• _SUPPLIED INFORMATION_:
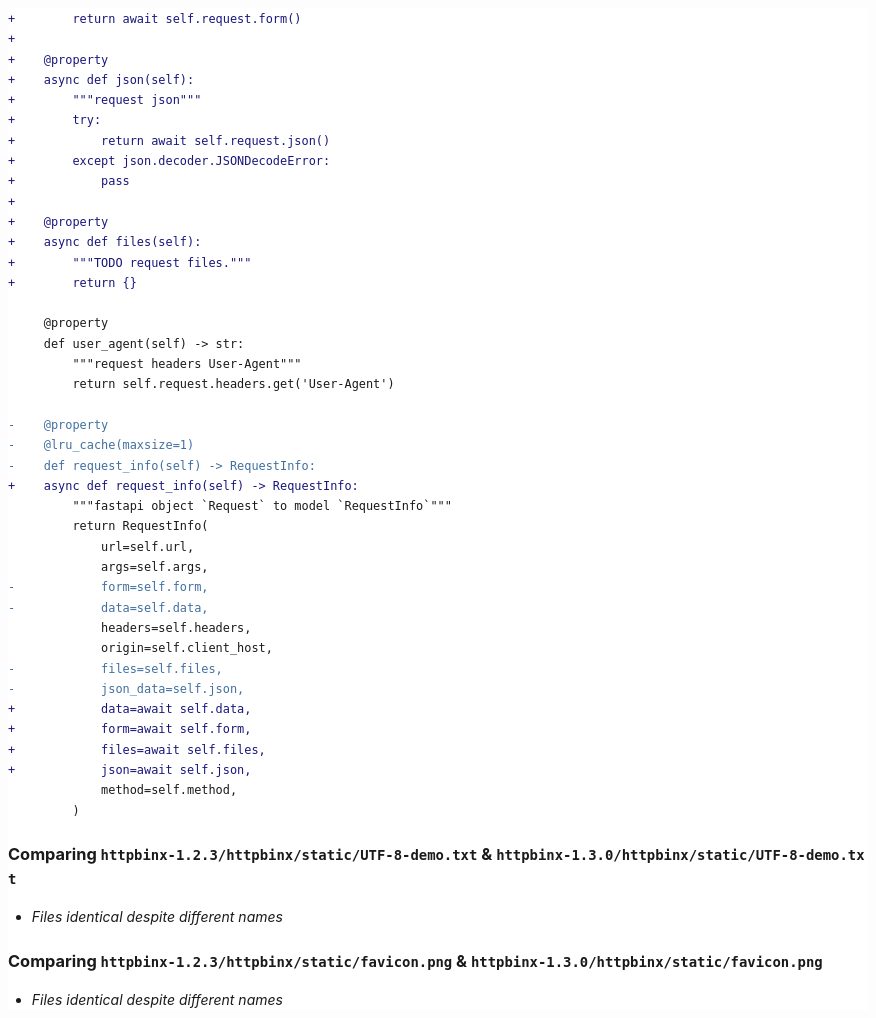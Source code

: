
 ```diff
+        return await self.request.form()
+
+    @property
+    async def json(self):
+        """request json"""
+        try:
+            return await self.request.json()
+        except json.decoder.JSONDecodeError:
+            pass
+
+    @property
+    async def files(self):
+        """TODO request files."""
+        return {}
 
     @property
     def user_agent(self) -> str:
         """request headers User-Agent"""
         return self.request.headers.get('User-Agent')
 
-    @property
-    @lru_cache(maxsize=1)
-    def request_info(self) -> RequestInfo:
+    async def request_info(self) -> RequestInfo:
         """fastapi object `Request` to model `RequestInfo`"""
         return RequestInfo(
             url=self.url,
             args=self.args,
-            form=self.form,
-            data=self.data,
             headers=self.headers,
             origin=self.client_host,
-            files=self.files,
-            json_data=self.json,
+            data=await self.data,
+            form=await self.form,
+            files=await self.files,
+            json=await self.json,
             method=self.method,
         )
```

### Comparing `httpbinx-1.2.3/httpbinx/static/UTF-8-demo.txt` & `httpbinx-1.3.0/httpbinx/static/UTF-8-demo.txt`

 * *Files identical despite different names*

### Comparing `httpbinx-1.2.3/httpbinx/static/favicon.png` & `httpbinx-1.3.0/httpbinx/static/favicon.png`

 * *Files identical despite different names*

• _WHAT THE TASK ASKS_:
Give back all of the material exactly, though without the images it contains.

• _RESPONSE FOR THIS EXERCISE_:
Source code

:
 ```diff
+        return await self.request.form()
+
+    @property
+    async def json(self):
+        """request json"""
+        try:
+            return await self.request.json()
+        except json.decoder.JSONDecodeError:
+            pass
+
+    @property
+    async def files(self):
+        """TODO request files."""
+        return {}
 
     @property
     def user_agent(self) -> str:
         """request headers User-Agent"""
         return self.request.headers.get('User-Agent')
 
-    @property
-    @lru_cache(maxsize=1)
-    def request_info(self) -> RequestInfo:
+    async def request_info(self) -> RequestInfo:
         """fastapi object `Request` to model `RequestInfo`"""
         return RequestInfo(
             url=self.url,
             args=self.args,
-            form=self.form,
-            data=self.data,
             headers=self.headers,
             origin=self.client_host,
-            files=self.files,
-            json_data=self.json,
+            data=await self.data,
+            form=await self.form,
+            files=await self.files,
+            json=await self.json,
             method=self.method,
         )
```

### Comparing `httpbinx-1.2.3/httpbinx/static/UTF-8-demo.txt` & `httpbinx-1.3.0/httpbinx/static/UTF-8-demo.txt`

 * *Files identical despite different names*

### Comparing `httpbinx-1.2.3/httpbinx/static/favicon.png` & `httpbinx-1.3.0/httpbinx/static/favicon.png`

 * *Files identical despite different names*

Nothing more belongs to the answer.